China's Ministry of Finance told state-owned news agency
Xinhua a tax on passengers on international flights operated by
China-registered airlines would be used on new initiatives,
including cutting emissions, Point Carbon reported this week.
The funds would be redirected to the newly established Civil
Aviation Development Foundation, which will focus on emissions
cuts, security enhancement and research and development.
The EU's ETS was designed to be a pillar of EU efforts to
shift towards a greener economy, but it has collapsed to record
lows, far below the levels needed to spur low carbon investment.
Hedegaard was speaking on the sidelines of informal meetings
of energy and environment ministers in Horsens, Denmark, which
are expected to discuss the state of the EU's ETS.
Energy Commissioner Guenther Oettinger said on Monday, he
expected the Commission would draw up an action plan this year
to support the market.
Hedegaard, whose department would take responsibility for
any reform, said she could not comment until after Thursday's
informal lunch debate on the issue, while Martin Lidegaard,
Danish energy minister, said he did not expect any decision.

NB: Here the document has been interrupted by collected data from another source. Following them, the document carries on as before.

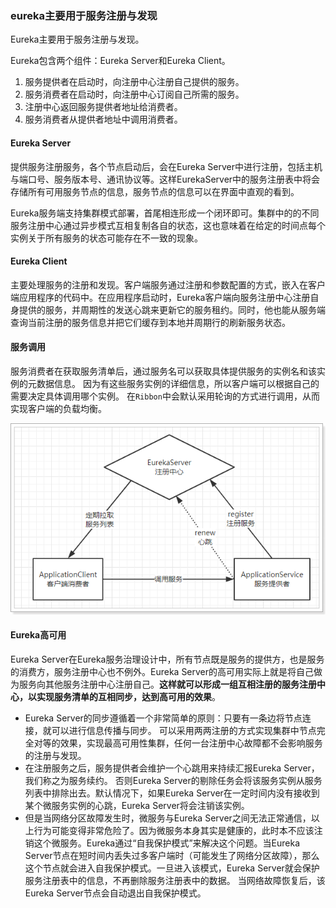### eureka主要用于服务注册与发现

 Eureka主要用于服务注册与发现。
 
 Eureka包含两个组件：Eureka Server和Eureka Client。
 
 1. 服务提供者在启动时，向注册中心注册自己提供的服务。
 2. 服务消费者在启动时，向注册中心订阅自己所需的服务。
 3. 注册中心返回服务提供者地址给消费者。
 4. 服务消费者从提供者地址中调用消费者。
 
 #### Eureka Server
 
 提供服务注册服务，各个节点启动后，会在Eureka Server中进行注册，包括主机与端口号、服务版本号、通讯协议等。这样EurekaServer中的服务注册表中将会存储所有可用服务节点的信息，服务节点的信息可以在界面中直观的看到。
 
 Eureka服务端支持集群模式部署，首尾相连形成一个闭环即可。集群中的的不同服务注册中心通过异步模式互相复制各自的状态，这也意味着在给定的时间点每个实例关于所有服务的状态可能存在不一致的现象。
 
 #### Eureka Client
 
 主要处理服务的注册和发现。客户端服务通过注册和参数配置的方式，嵌入在客户端应用程序的代码中。在应用程序启动时，Eureka客户端向服务注册中心注册自身提供的服务，并周期性的发送心跳来更新它的服务租约。同时，他也能从服务端查询当前注册的服务信息并把它们缓存到本地并周期行的刷新服务状态。
 
 #### 服务调用
 
 服务消费者在获取服务清单后，通过服务名可以获取具体提供服务的实例名和该实例的元数据信息。
 因为有这些服务实例的详细信息，所以客户端可以根据自己的需要决定具体调用哪个实例。
 在`Ribbon`中会默认采用轮询的方式进行调用，从而实现客户端的负载均衡。
 
 ![image](../imgs/1525597885059.png)
 
 #### Eureka高可用
 
 Eureka Server在Eureka服务治理设计中，所有节点既是服务的提供方，也是服务的消费方，服务注册中心也不例外。Eureka Server的高可用实际上就是将自己做为服务向其他服务注册中心注册自己。**这样就可以形成一组互相注册的服务注册中心，以实现服务清单的互相同步，达到高可用的效果**。
 
 - Eureka Server的同步遵循着一个非常简单的原则：只要有一条边将节点连接，就可以进行信息传播与同步。
   可以采用两两注册的方式实现集群中节点完全对等的效果，实现最高可用性集群，任何一台注册中心故障都不会影响服务的注册与发现。
 - 在注册服务之后，服务提供者会维护一个心跳用来持续汇报Eureka Server，我们称之为服务续约。
   否则Eureka Server的剔除任务会将该服务实例从服务列表中排除出去。默认情况下，如果Eureka Server在一定时间内没有接收到某个微服务实例的心跳，Eureka Server将会注销该实例。
 - 但是当网络分区故障发生时，微服务与Eureka Server之间无法正常通信，以上行为可能变得非常危险了。因为微服务本身其实是健康的，此时本不应该注销这个微服务。Eureka通过“自我保护模式”来解决这个问题。当Eureka Server节点在短时间内丢失过多客户端时（可能发生了网络分区故障），那么这个节点就会进入自我保护模式。一旦进入该模式，Eureka Server就会保护服务注册表中的信息，不再删除服务注册表中的数据。
   当网络故障恢复后，该Eureka Server节点会自动退出自我保护模式。
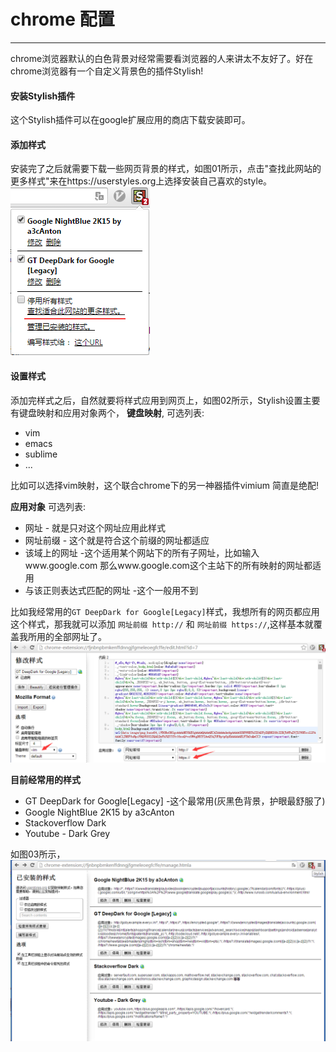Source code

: # chrome 配置

------
chrome浏览器默认的白色背景对经常需要看浏览器的人来讲太不友好了。好在chrome浏览器有一个自定义背景色的插件Stylish!

#### 安装Stylish插件
这个Stylish插件可以在google扩展应用的商店下载安装即可。

#### 添加样式
安装完了之后就需要下载一些网页背景的样式，如图01所示，点击"查找此网站的更多样式"来在https://userstyles.org上选择安装自己喜欢的style。![图01](./images/chrome_Stylish01.png)

#### 设置样式
添加完样式之后，自然就要将样式应用到网页上，如图02所示，Stylish设置主要有键盘映射和应用对象两个，
**键盘映射**, 可选列表:
* vim
* emacs
* sublime
* ...

比如可以选择vim映射，这个联合chrome下的另一神器插件vimium 简直是绝配!

**应用对象** 可选列表:
* 网址 - 就是只对这个网址应用此样式
* 网址前缀 - 这个就是符合这个前缀的网址都适应
* 该域上的网址 -这个适用某个网站下的所有子网址，比如输入www.google.com 那么www.google.com这个主站下的所有映射的网址都适用
* 与该正则表达式匹配的网址 -这个一般用不到

比如我经常用的`GT DeepDark for Google[Legacy]`样式，我想所有的网页都应用这个样式，那我就可以添加 `网址前缀 http://` 和 `网址前缀 https://`,这样基本就覆盖我所用的全部网址了。![图02](./images/chrome_Stylish02.png)

**目前经常用的样式**
* GT DeepDark for Google[Legacy] -这个最常用(灰黑色背景，护眼最舒服了)
* Google NightBlue 2K15 by a3cAnton
* Stackoverflow Dark
* Youtube - Dark Grey

如图03所示，![图03](./images/chrome_Stylish03.png)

"We are trying to map where we are and what the positions
are for each of the member states. Do they think we should have
the ETS, do they think it is working now, and if not, what could
be done?" he said to reporters. "But today we are not making
conclusions, we are mapping."
For the Danish EU presidency, the Energy Efficiency
Directive is a higher priority than the ETS, and it hopes to get
a deal on the energy saving law before its spell of leading the
EU debate expires in June.
The draft law seeks to close a gap between the EU's current
rate of energy saving - around 10 percent - and a goal to cut
use by 20 percent by 2020, compared with projected levels.
It has stirred up the ETS debate because greater energy
savings could add to the huge surplus of carbon permits that has
depressed the market.
Denmark, which has a very strong domestic commitment to the
environment and energy efficiency, has been anxious to separate
the ETS issue from already complex arguments on energy saving.
The European Parliament has pushed for a high level of
ambition, whereas objections from member states have reduced the
draft law to a pale shadow of the Commission's original
"Looking from the presidency's point of view, we have gone
too low," Lidegaard said. "It would be very difficult to reach a
decision with the parliament, if ministers will not show
(Additional reporting by John Acher; editing by Rex Merrifield
and Jane Baird)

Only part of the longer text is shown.